The first big thing to focus on here is yeah, holy s***, that is a lot of money. Movie studios are gigantic concerns with many moving parts but the fact that one movie can end up producing a profit north of $600 million speaks to the power of just why blockbusters are so important. The other thing to remember though is that Sony is currently co-producing these standalone "Spider-Man" films with Disney/Marvel Studios. Per their contract, Disney co-finances 25% of the films and, as a result, gets 25% of the profits. So that $610 million figure is going to be split, with Disney taking around $152 million of that profit.

Yes, that is a gigantic chunk but it is extremely tough to imagine that "No Way Home" would have made nearly this much money had it not been attached to the MCU. So, even though that gigantic pile of cash has to be divided up, the actual amount that Sony is going to walk away with in the end is almost certainly more than they would have otherwise. Just look at "The Amazing Spider-Man 2" finishing with $708 million back in 2014. Not a bad result but did the studio come home with a gigantic pile of cash for that one? Probably not.

Tom Holland's big payday

One thing that remains a bit nebulous, even following Sony's recent presentation at CinemaCon, is what the future of Holland as Peter Parker looks like. We've heard that the studio has plans for more "Spider-Man" movies but Holland, for his part, has remind a bit noncommittal about his future. The prevailing theory is that Holland is going to hold out for a new, very rich contract as a result of just how much money "No Way Home" made. Sony, meanwhile, has but one option left in front of them: pay the man.

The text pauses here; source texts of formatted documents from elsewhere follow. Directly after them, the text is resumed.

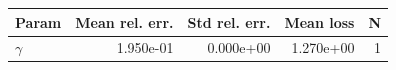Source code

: \begin{tabular}{lrrrr}
\hline
Param & Mean rel. err. & Std rel. err. & Mean loss & N \\
\hline
$\gamma$ & 1.950e-01 & 0.000e+00 & 1.270e+00 & 1 \\
\hline
\end{tabular}

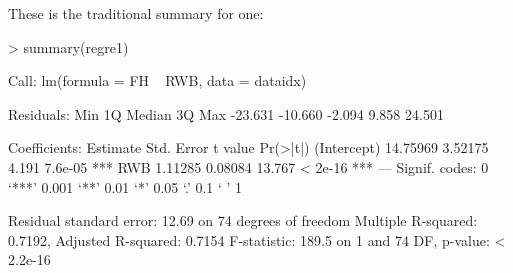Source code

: \documentclass[11pt]{article}
\begin{document}
These is the traditional summary for one:
\begin{Schunk}
\begin{Sinput}
> summary(regre1)
\end{Sinput}
\begin{Soutput}
Call:
lm(formula = FH ~ RWB, data = dataidx)

Residuals:
    Min      1Q  Median      3Q     Max 
-23.631 -10.660  -2.094   9.858  24.501 

Coefficients:
            Estimate Std. Error t value Pr(>|t|)    
(Intercept) 14.75969    3.52175   4.191  7.6e-05 ***
RWB          1.11285    0.08084  13.767  < 2e-16 ***
---
Signif. codes:  0 ‘***’ 0.001 ‘**’ 0.01 ‘*’ 0.05 ‘.’ 0.1 ‘ ’ 1

Residual standard error: 12.69 on 74 degrees of freedom
Multiple R-squared:  0.7192,	Adjusted R-squared:  0.7154 
F-statistic: 189.5 on 1 and 74 DF,  p-value: < 2.2e-16
\end{Soutput}
\end{Schunk}
\end{document}
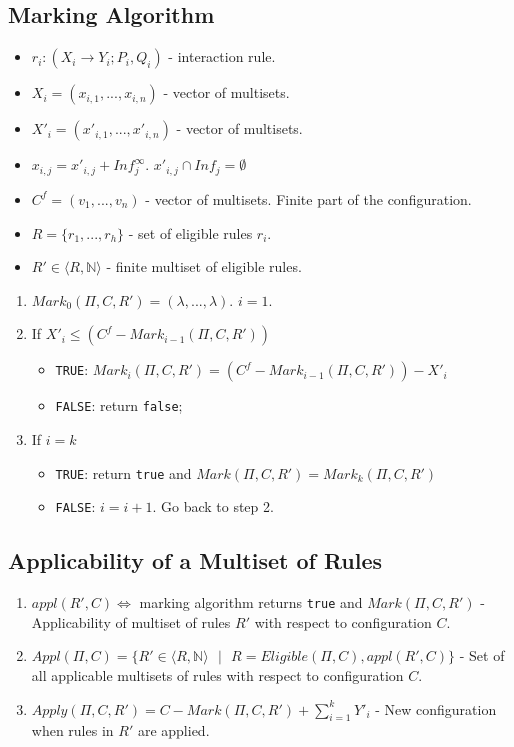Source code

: \documentclass{article}
\newcommand{\s}{\text{ }}
\begin{document}
\subsection{Marking Algorithm}

\begin{itemize}
   \item $r_i: (X_i \rightarrow Y_i; P_i, Q_i)$ - interaction rule.
   \item $X_i = (x_{i,1},...,x_{i,n})$ - vector of multisets.
   \item $X'_i = (x'_{i,1},...,x'_{i,n})$ - vector of multisets.
   \item $x_{i,j} = x'_{i,j} + Inf_{j}^{\infty}$. $x'_{i,j} \cap Inf_j = \emptyset$
   \item $C^f = (v_1,...,v_n)$ - vector of multisets. Finite part of the configuration.
   \item $R = \{r_1,...,r_h\}$ - set of eligible rules $r_i$.
   \item $R' \in \langle R, \mathbb{N} \rangle$ - finite multiset of eligible rules.
\end{itemize}

\begin{enumerate}
   \item $Mark_0(\Pi, C, R') = (\lambda,...,\lambda)$. $i = 1$.
   \item If $X'_i \leq (C^f - Mark_{i-1}(\Pi, C, R'))$
         \begin{itemize}
         \item \texttt{TRUE}: $Mark_i(\Pi, C, R') = (C^f - Mark_{i-1}(\Pi, C, R')) - X'_i$
         \item \texttt{FALSE}: return \texttt{false};
         \end{itemize}
   \item If $i=k$
         \begin{itemize}
         \item \texttt{TRUE}: return \texttt{true} and $Mark(\Pi, C, R') = Mark_k(\Pi, C, R')$
         \item \texttt{FALSE}: $i = i + 1$. Go back to step 2.
         \end{itemize}
\end{enumerate}

\subsection{Applicability of a Multiset of Rules}

\begin{enumerate}
   \item $appl(R',C) \Leftrightarrow $ marking algorithm returns \texttt{true} and $Mark(\Pi,C,R')$ 
         - Applicability of multiset of rules $R'$ with respect to configuration $C$.
   \item $Appl(\Pi, C) = \{R' \in \langle R, \mathbb{N} \rangle \s | \s R = Eligible(\Pi,C), 
         appl(R',C) \}$ - Set of all applicable multisets of rules with respect to configuration $C$.
   \item $Apply(\Pi, C,R') = C - Mark(\Pi, C, R') + \sum_{i=1}^{k} Y'_i $ - New configuration when
         rules in $R'$ are applied.
\end{enumerate}
\end{document}
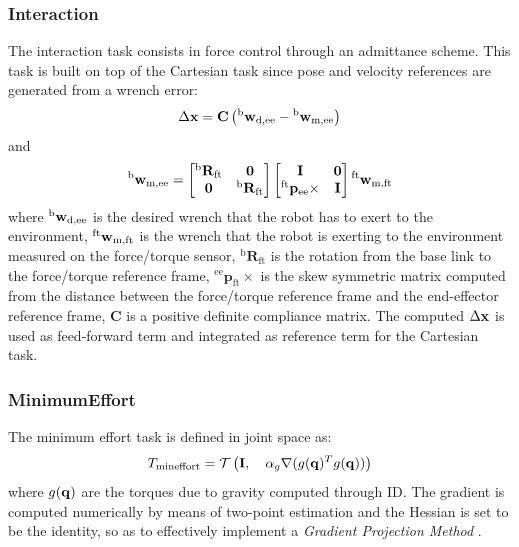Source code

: \subsubsection{Interaction}
The interaction task consists in force control through an admittance scheme. This task is built on top of the Cartesian task since pose and velocity references are generated from a wrench error:
\begin{equation}
\Delta\mathbf{x} = \mathbf{C} \left({^\text{b}\mathbf{w}_\text{d,ee}} - {^\text{b}\mathbf{w}_\text{m,ee}} \right )
\end{equation}
and 
\begin{equation}
{^\text{b}\mathbf{w}_\text{m,ee}} = \begin{bmatrix}
{^\text{b}\mathbf{R}_\text{ft}} & \mathbf{0}\\ 
\mathbf{0} & {^\text{b}\mathbf{R}_\text{ft}} 
\end{bmatrix}
\begin{bmatrix}
\mathbf{I} & \mathbf{0}\\ 
{^\text{ft}\mathbf{p}_\text{ee}\times} & \mathbf{I} 
\end{bmatrix}{^\text{ft}\mathbf{w}_\text{m,ft}}
\end{equation}
where ${^\text{b}\mathbf{w}_\text{d,ee}}$ is the desired wrench that the robot has to exert to the environment, ${^\text{ft}\mathbf{w}_\text{m,ft}}$ is the wrench that the robot is exerting to the environment measured on the force/torque sensor, ${^\text{b}\mathbf{R}_\text{ft}}$ is the rotation from the base link to the force/torque reference frame, ${^\text{ee}\mathbf{p}_\text{ft}\times}$ is the skew symmetric matrix computed from the distance between the force/torque reference frame and the end-effector reference frame, $\mathbf{C}$ is a positive definite compliance matrix. The computed $\Delta\mathbf{x}$ is used as feed-forward term and integrated as reference term for the Cartesian task.

\subsubsection{MinimumEffort}
The minimum effort task is defined in joint space as:
\begin{equation}
T_\text{mineffort} = \mathcal{T} \left(\mathbf{I}, \quad \alpha_g\nabla(g(\mathbf{q})^Tg(\mathbf{q}))\right)
\end{equation}
where $g(\mathbf{q})$ are the torques due to gravity computed through ID. The gradient is computed numerically by means of two-point estimation and the Hessian is set to be the identity, so as to effectively implement a \emph{Gradient Projection Method} \cite{Rosen1960-gm}. 

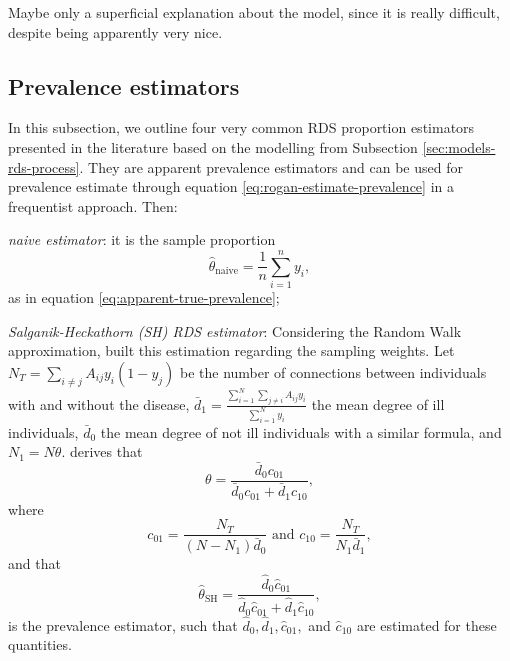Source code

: Maybe only a superficial explanation about the model, since it is really
difficult, despite being apparently very nice. \cite{mclaughlin2021bayesian}

\subsection{Prevalence estimators}

In this subsection, we outline four very common RDS proportion estimators presented in the
literature based on the modelling from Subsection
\ref{sec:models-rds-process}. They are apparent prevalence estimators and can
be used for prevalence estimate through equation
\eqref{eq:rogan-estimate-prevalence} in a frequentist approach. Then:

\begin{alineas}
  \item {\em naive estimator}: it is the sample proportion 
  \begin{equation*}
    \hat{\theta}_{\mathrm{naive}} = \frac{1}{n}\sum_{i=1}^n y_i,
  \end{equation*} 
  as in equation \eqref{eq:apparent-true-prevalence}; 

  \item {\em Salganik-Heckathorn (SH) RDS
  estimator}: Considering the Random Walk
  approximation, \textcite{salganik2004sampling} built this estimation
  regarding the sampling weights. Let $N_T = \sum_{i \neq j} A_{ij}y_i(1-
  y_j)$ be the number of connections between individuals with and without the
  disease, $\bar{d}_1 = \frac{\sum_{i=1}^N \sum_{j \neq i}
  A_{ij}y_i}{\sum_{i=1}^N y_i}$ the mean degree of ill individuals,
  $\bar{d}_0$ the mean degree of not ill individuals with a similar formula,
  and $N_1 = N\theta$. \textcite[p. 218]{salganik2004sampling} derives that 
  \begin{equation*}
    \theta = \frac{\bar{d}_0 c_{01}}{\bar{d}_0 c_{01} + \bar{d}_1 c_{10}},
  \end{equation*}
  where 
  \begin{equation*}
    c_{01} = \frac{N_T}{(N - N_1)\bar{d}_0} \text{ and } c_{10} = \frac{N_T}{N_1\bar{d}_1},
  \end{equation*}
  and that 
  \begin{equation}
    \label{eq:salganik-estimator}
    \hat{\theta}_{\mathrm{SH}} = \frac{\widehat{d}_0 \hat{c}_{01}}{\widehat{d}_0 \hat{c}_{01} + \widehat{d}_1 \hat{c}_{10}},
  \end{equation}
  is the prevalence estimator, such that $\widehat{d}_0, \widehat{d}_1,
  \hat{c}_{01},$ and $\hat{c}_{10}$ are estimated for these quantities. 


\end{alineas}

At this point, they can't just let Holland go. He is far too valuable to the company's bottom line. So, whatever needs to be worked out between the actor, the brass at Sony, and the folks at Marvel Studios, just do it. Back up a truck full of cash and give the man a sweetheart contract with some percentage of future profits and call it a day. The best thing to do with a good chunk of that $610 million would be to secure many hundreds of millions of dollars for the future by ensuring that Holland is happy to stay in the Spidey suit for the foreseeable future. All of this to say, one of Hollywood's top young actors is probably about to get a payday for the ages.

A window into the economics of blockbusters

One of the biggest takeaways here is that this number put together by Deadline, rough though it may be, provides a window into the economics of the movie business as it currently exists. One might look at that $1.9 billion box office figure and assume that Sony now would easily have a billion dollars or more sitting in its bank account. That's not how things work though. While I am no expert on the topic and Hollywood studio accounting is famously sketchy, there are some things we can glean from this using some rough math we have available.

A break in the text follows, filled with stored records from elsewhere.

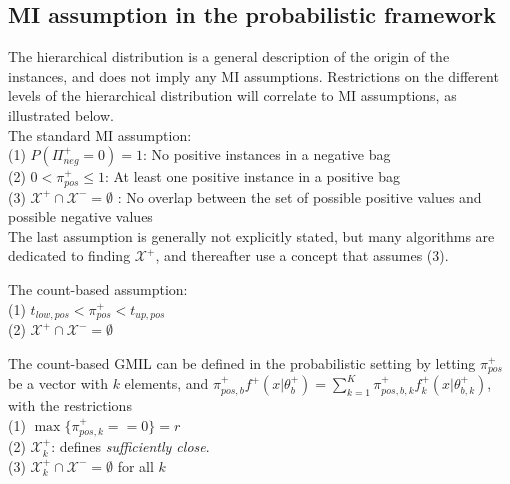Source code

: %

\subsection{MI assumption in the probabilistic framework}
The hierarchical distribution is a general description of the origin of the instances, and does not imply any MI assumptions. 
Restrictions on the different levels of the hierarchical distribution will correlate to MI assumptions, as illustrated below.\\
The standard MI assumption: \\
(1) $P(\Pi^+_{neg} = 0) = 1$: No positive instances in a negative bag\\
(2) $0<\pi^+_{pos} \leq 1$: At least one positive instance in a positive bag\\
(3) $\mathcal{X}^+ \cap \mathcal{X}^- = \emptyset$ : No overlap between the set of possible positive values and possible negative values \\
The last assumption is generally not explicitly stated, but many algorithms are dedicated to finding $\mathcal{X}^+$, and thereafter use a concept that assumes (3). 

The count-based assumption:\\
(1) $t_{low,pos} < \pi^+_{pos} < t_{up,pos}$ \\
(2) $\mathcal{X}^+ \cap \mathcal{X}^- = \emptyset$ 

The count-based GMIL can be defined in the probabilistic setting by letting $\pi^+_{pos}$ be a vector with $k$ elements, and $\pi^+_{pos,b} f^+(x|\theta_b^+) = \sum_{k = 1}^K \pi^+_{pos,b,k} f^+_k(x|\theta_{b,k}^+)$, with the restrictions\\
(1) $\max \{\pi^+_{pos,k} == 0\} = r$ \\
(2) $\mathcal{X}^+_k$: defines {\it sufficiently close}. \\
(3) $\mathcal{X}^+_k \cap \mathcal{X}^- = \emptyset$ for all $k$ \\

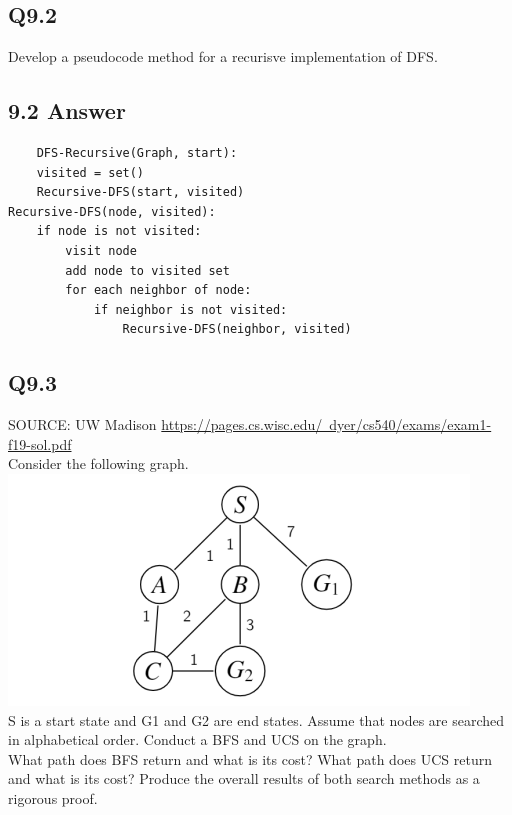 \documentclass{article}
\begin{document}
\subsection*{Q9.2}
Develop a pseudocode method for a recurisve implementation of DFS.
\newpage
\subsection*{9.2 Answer}
\begin{verbatim}
    DFS-Recursive(Graph, start):
    visited = set()
    Recursive-DFS(start, visited)
Recursive-DFS(node, visited):
    if node is not visited:
        visit node
        add node to visited set
        for each neighbor of node:
            if neighbor is not visited:
                Recursive-DFS(neighbor, visited)
\end{verbatim}
\newpage

\subsection*{Q9.3}
SOURCE: UW Madison \href{https://pages.cs.wisc.edu/~dyer/cs540/exams/exam1-f19-sol.pdf}{https://pages.cs.wisc.edu/~dyer/cs540/exams/exam1-f19-sol.pdf}
\\ Consider the following graph.
\\ \includegraphics{UCS_question_graph.png}
\\ S is a start state and G1 and G2 are end states. Assume that nodes are searched in alphabetical order. Conduct a BFS and UCS on the graph.
\\ What path does BFS return and what is its cost? What path does UCS return and what is its cost? Produce the overall
results of both search methods as a rigorous proof.
\newpage
\end{document}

For one, a rule of thumb is that a studio will double a budget for marketing. So, a $200 million budget can easily become $400 million in total expenses before anyone makes a dime. Looking at the box office and how that's divided up, another rule of thumb is that studios will generally see about half of what is earned at the box office (though in some markets such as China it is far less, about 25%). With that in mind, a $1.9 billion box office total, at best, means $950 million or so, at very best, getting back to the studio. From that, around $400 million (very roughly) would need to be recouped before any profit can be counted.

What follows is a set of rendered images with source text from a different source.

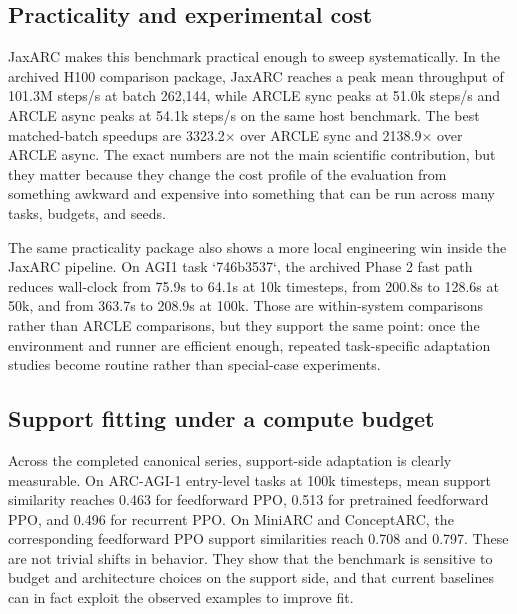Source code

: %
%
%

\subsection{Practicality and experimental cost}

JaxARC makes this benchmark practical enough to sweep systematically. In the archived H100 comparison package, JaxARC reaches a peak mean throughput of 101.3M steps/s at batch 262{,}144, while ARCLE sync peaks at 51.0k steps/s and ARCLE async peaks at 54.1k steps/s on the same host benchmark. The best matched-batch speedups are 3323.2$\times$ over ARCLE sync and 2138.9$\times$ over ARCLE async. The exact numbers are not the main scientific contribution, but they matter because they change the cost profile of the evaluation from something awkward and expensive into something that can be run across many tasks, budgets, and seeds.

The same practicality package also shows a more local engineering win inside the JaxARC pipeline. On AGI1 task `746b3537`, the archived Phase 2 fast path reduces wall-clock from 75.9s to 64.1s at 10k timesteps, from 200.8s to 128.6s at 50k, and from 363.7s to 208.9s at 100k. Those are within-system comparisons rather than ARCLE comparisons, but they support the same point: once the environment and runner are efficient enough, repeated task-specific adaptation studies become routine rather than special-case experiments.

\subsection{Support fitting under a compute budget}

Across the completed canonical series, support-side adaptation is clearly measurable. On ARC-AGI-1 entry-level tasks at 100k timesteps, mean support similarity reaches 0.463 for feedforward PPO, 0.513 for pretrained feedforward PPO, and 0.496 for recurrent PPO. On MiniARC and ConceptARC, the corresponding feedforward PPO support similarities reach 0.708 and 0.797. These are not trivial shifts in behavior. They show that the benchmark is sensitive to budget and architecture choices on the support side, and that current baselines can in fact exploit the observed examples to improve fit.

Now, imagine what this looks like for a big movie that doesn't make nearly as much at the box office. Suddenly, it becomes clear why "Black Widow" ($379 million worldwide), was viewed as such a disappointment, and why Scarlett Johansson probably had every reason in the world to be upset about the movie's simultaneous debut on Disney+ last summer. Hence, the lawsuit. The economics of big movies in a market that doesn't have a huge home video market any longer are tough to navigate. If a studio can make this much money on the biggest of big hits, imagine how much they can lose on a big flop? It's not hard to see why studios like to play it safe and have some form of relative guarantee when it comes to big-budget films.